[Plain-text document sources]
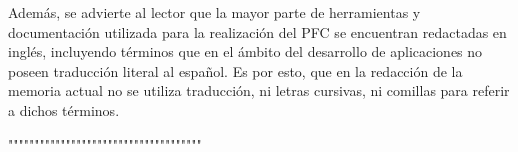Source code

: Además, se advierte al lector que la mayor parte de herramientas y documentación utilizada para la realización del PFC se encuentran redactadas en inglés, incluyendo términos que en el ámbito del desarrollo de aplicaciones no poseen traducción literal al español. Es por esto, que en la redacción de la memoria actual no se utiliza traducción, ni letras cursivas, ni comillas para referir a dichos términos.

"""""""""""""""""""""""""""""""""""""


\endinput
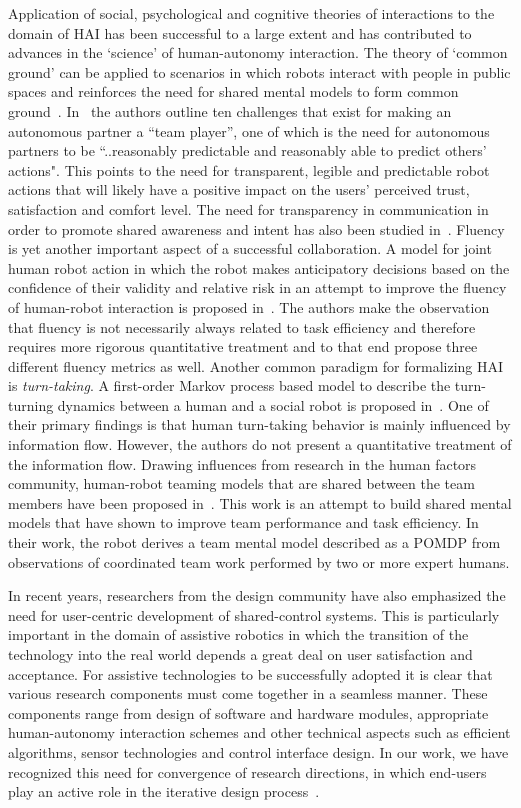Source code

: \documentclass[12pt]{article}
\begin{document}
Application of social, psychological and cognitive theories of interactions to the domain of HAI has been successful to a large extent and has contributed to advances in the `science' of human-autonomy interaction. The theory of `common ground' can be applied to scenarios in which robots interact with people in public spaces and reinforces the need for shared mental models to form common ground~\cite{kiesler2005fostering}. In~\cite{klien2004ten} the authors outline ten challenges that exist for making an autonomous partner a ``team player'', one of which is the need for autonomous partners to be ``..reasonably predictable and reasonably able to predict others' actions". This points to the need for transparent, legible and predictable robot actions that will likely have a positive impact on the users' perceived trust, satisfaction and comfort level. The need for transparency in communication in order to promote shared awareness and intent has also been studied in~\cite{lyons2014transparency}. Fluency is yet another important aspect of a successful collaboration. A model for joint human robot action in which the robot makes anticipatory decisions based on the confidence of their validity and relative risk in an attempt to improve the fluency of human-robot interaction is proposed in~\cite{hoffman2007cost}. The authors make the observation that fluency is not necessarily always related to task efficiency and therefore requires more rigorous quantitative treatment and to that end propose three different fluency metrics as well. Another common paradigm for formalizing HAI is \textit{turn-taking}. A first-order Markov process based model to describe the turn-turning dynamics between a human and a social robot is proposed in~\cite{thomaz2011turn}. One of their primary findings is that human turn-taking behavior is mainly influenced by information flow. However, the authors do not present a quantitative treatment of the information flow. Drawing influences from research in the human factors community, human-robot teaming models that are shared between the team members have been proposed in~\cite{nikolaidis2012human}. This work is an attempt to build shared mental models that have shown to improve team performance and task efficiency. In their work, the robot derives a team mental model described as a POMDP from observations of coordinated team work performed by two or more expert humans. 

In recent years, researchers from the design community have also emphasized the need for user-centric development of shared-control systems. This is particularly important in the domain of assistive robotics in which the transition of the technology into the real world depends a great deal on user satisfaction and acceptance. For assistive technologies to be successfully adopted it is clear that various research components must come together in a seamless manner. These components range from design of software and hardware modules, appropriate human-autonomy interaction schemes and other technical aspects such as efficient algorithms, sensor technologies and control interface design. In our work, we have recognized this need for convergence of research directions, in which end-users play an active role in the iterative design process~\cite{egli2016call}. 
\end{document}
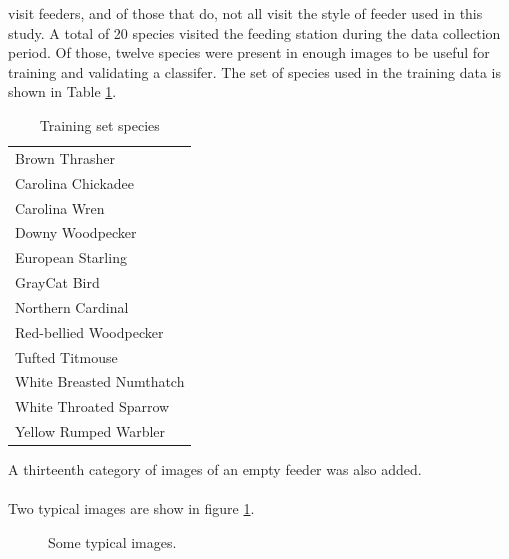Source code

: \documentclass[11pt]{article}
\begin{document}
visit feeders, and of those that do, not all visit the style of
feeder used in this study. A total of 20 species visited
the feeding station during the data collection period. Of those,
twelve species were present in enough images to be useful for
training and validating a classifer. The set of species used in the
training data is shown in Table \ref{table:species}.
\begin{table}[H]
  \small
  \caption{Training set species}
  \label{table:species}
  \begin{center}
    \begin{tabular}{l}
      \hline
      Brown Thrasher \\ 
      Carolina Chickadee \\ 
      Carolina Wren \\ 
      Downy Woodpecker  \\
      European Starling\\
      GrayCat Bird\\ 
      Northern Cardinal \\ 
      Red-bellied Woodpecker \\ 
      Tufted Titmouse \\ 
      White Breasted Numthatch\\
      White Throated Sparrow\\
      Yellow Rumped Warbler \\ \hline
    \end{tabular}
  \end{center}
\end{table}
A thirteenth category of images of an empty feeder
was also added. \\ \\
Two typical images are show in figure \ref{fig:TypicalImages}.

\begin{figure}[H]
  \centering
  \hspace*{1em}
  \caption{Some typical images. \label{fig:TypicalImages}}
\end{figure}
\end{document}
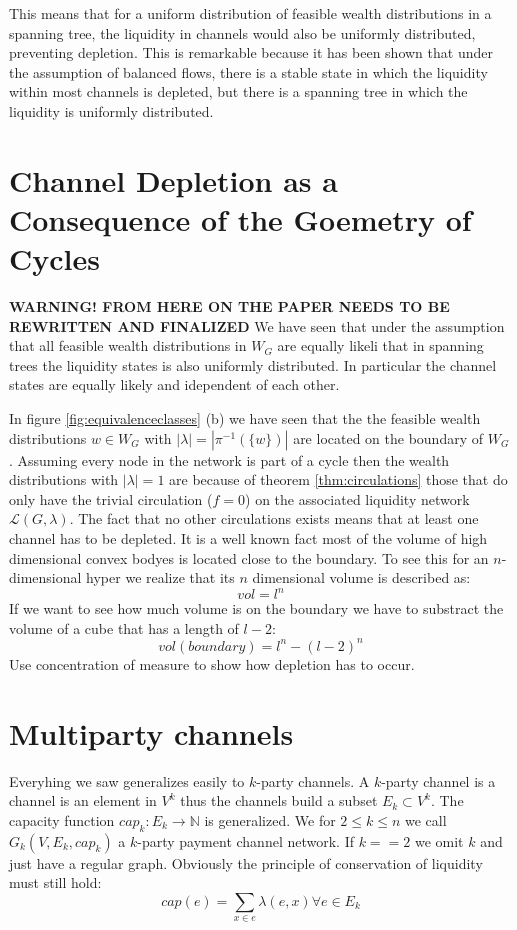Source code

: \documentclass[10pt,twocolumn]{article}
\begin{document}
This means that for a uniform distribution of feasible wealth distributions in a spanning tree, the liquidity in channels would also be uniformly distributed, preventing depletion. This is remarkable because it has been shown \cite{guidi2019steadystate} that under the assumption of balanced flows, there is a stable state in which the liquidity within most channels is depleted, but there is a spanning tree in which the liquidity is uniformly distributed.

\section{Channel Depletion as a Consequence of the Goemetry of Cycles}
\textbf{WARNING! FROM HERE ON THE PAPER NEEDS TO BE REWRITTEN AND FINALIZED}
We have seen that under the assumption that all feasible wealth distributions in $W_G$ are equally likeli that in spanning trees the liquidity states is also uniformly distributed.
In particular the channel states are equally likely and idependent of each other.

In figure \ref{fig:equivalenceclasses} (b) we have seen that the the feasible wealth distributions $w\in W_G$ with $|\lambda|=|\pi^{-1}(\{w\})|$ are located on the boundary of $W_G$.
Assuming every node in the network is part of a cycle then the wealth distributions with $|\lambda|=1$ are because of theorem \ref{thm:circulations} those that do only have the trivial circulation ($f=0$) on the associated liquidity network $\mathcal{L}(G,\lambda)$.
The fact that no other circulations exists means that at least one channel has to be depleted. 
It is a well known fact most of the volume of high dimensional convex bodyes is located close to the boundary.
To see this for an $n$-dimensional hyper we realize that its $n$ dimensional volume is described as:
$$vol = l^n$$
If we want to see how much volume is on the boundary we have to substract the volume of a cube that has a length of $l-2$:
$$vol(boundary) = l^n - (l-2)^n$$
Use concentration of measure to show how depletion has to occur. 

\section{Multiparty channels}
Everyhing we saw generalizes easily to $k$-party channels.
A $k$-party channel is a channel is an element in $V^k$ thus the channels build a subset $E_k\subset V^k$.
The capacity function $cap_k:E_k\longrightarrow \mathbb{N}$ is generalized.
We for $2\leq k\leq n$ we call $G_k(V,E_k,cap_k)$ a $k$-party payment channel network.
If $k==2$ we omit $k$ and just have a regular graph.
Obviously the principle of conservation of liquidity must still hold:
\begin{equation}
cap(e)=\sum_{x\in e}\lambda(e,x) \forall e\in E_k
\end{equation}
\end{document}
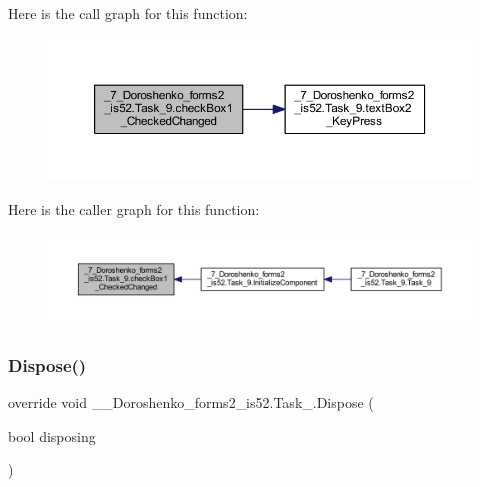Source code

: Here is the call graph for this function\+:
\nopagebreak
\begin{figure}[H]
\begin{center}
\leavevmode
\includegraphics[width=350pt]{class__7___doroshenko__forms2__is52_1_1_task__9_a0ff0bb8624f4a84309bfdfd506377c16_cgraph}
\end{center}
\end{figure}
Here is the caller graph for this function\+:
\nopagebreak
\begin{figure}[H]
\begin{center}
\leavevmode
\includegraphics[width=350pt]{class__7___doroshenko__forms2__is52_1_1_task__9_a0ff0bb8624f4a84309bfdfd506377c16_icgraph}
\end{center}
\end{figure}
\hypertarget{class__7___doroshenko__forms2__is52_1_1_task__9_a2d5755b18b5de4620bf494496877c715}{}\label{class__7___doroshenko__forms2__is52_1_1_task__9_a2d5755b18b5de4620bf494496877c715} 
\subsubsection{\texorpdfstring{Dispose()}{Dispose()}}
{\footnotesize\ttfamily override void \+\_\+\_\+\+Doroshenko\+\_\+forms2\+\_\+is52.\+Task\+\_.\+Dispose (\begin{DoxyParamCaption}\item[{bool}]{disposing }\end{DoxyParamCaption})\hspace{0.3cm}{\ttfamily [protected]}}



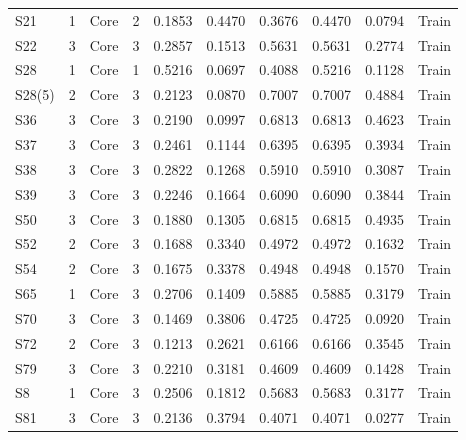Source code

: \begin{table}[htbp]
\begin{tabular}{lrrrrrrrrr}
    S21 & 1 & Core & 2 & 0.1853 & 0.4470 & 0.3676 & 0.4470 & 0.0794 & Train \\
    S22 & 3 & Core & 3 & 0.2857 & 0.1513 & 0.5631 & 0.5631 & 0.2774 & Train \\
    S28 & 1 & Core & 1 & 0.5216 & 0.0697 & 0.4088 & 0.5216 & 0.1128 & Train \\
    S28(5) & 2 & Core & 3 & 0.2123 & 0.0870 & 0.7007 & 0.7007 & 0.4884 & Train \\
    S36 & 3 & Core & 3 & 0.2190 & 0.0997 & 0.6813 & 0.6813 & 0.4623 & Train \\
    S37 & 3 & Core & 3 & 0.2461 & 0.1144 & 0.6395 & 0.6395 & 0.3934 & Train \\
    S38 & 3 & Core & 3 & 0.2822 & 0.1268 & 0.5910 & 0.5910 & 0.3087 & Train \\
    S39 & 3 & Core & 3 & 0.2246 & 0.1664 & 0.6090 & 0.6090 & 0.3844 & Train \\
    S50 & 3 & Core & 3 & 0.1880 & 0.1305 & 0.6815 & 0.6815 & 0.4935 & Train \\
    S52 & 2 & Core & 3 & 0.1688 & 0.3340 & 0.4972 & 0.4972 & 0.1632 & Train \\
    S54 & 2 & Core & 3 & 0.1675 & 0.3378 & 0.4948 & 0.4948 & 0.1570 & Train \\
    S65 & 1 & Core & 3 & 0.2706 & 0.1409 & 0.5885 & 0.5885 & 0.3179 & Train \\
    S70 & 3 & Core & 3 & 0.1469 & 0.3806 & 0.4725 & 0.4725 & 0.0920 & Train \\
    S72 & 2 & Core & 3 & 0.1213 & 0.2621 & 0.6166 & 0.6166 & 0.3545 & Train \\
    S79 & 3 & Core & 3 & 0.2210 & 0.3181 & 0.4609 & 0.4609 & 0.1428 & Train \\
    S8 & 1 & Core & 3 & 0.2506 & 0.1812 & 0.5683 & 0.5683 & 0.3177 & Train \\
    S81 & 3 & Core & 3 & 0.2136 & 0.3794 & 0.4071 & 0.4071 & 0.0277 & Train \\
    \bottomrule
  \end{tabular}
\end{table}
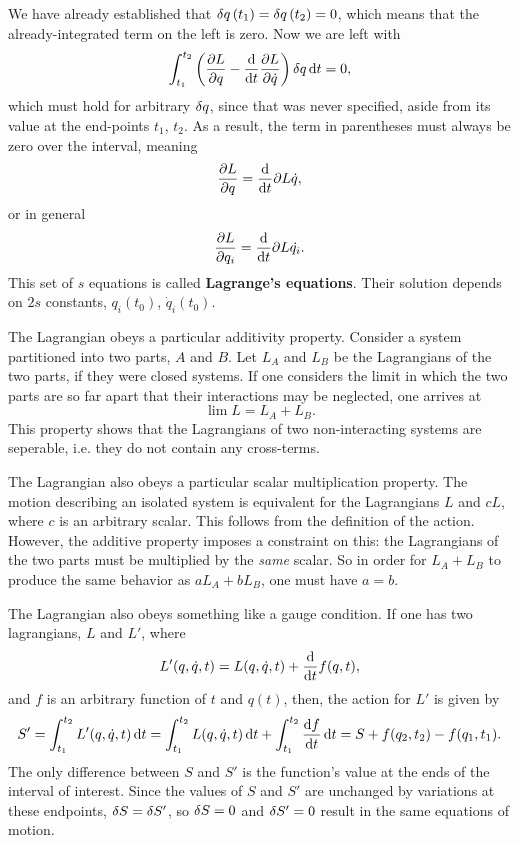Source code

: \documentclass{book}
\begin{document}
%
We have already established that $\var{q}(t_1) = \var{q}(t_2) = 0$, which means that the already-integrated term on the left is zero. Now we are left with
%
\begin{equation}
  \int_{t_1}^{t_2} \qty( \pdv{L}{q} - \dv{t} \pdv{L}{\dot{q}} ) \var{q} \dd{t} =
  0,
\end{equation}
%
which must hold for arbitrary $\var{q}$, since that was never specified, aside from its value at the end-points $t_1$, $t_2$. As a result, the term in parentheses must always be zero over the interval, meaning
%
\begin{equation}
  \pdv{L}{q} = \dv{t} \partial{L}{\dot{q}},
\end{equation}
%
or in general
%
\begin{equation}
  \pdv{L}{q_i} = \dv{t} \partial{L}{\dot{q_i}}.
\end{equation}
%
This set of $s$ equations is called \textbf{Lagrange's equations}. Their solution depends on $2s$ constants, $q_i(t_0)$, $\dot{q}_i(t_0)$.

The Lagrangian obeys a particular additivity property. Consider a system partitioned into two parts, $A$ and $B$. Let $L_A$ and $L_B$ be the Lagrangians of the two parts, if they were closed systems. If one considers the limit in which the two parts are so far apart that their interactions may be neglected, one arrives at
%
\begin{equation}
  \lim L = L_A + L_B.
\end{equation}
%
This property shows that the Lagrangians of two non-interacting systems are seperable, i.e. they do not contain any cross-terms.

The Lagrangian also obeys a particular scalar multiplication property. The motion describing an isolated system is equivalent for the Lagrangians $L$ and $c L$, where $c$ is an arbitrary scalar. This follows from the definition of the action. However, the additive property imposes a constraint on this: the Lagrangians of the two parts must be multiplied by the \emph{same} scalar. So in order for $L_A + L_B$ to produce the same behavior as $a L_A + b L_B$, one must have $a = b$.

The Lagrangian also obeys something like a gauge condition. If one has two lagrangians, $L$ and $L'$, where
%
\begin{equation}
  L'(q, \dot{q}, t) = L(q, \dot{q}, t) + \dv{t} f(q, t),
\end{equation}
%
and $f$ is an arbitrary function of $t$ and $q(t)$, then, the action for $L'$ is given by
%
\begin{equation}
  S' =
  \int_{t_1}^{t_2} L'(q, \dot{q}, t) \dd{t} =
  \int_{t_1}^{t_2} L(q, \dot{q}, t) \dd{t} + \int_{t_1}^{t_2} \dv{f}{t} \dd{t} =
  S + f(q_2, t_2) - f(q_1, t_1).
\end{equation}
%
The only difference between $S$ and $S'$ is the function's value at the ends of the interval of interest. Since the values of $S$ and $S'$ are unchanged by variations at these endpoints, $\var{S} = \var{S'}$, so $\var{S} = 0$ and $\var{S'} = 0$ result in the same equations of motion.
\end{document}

### What needs to be done:
Lines that hold the word "most" are the ones to copy from the entries above.

### Answer:
This means that for a uniform distribution of feasible wealth distributions in a spanning tree, the liquidity in channels would also be uniformly distributed, preventing depletion. This is remarkable because it has been shown \cite{guidi2019steadystate} that under the assumption of balanced flows, there is a stable state in which the liquidity within most channels is depleted, but there is a spanning tree in which the liquidity is uniformly distributed.
It is a well known fact most of the volume of high dimensional convex bodyes is located close to the boundary.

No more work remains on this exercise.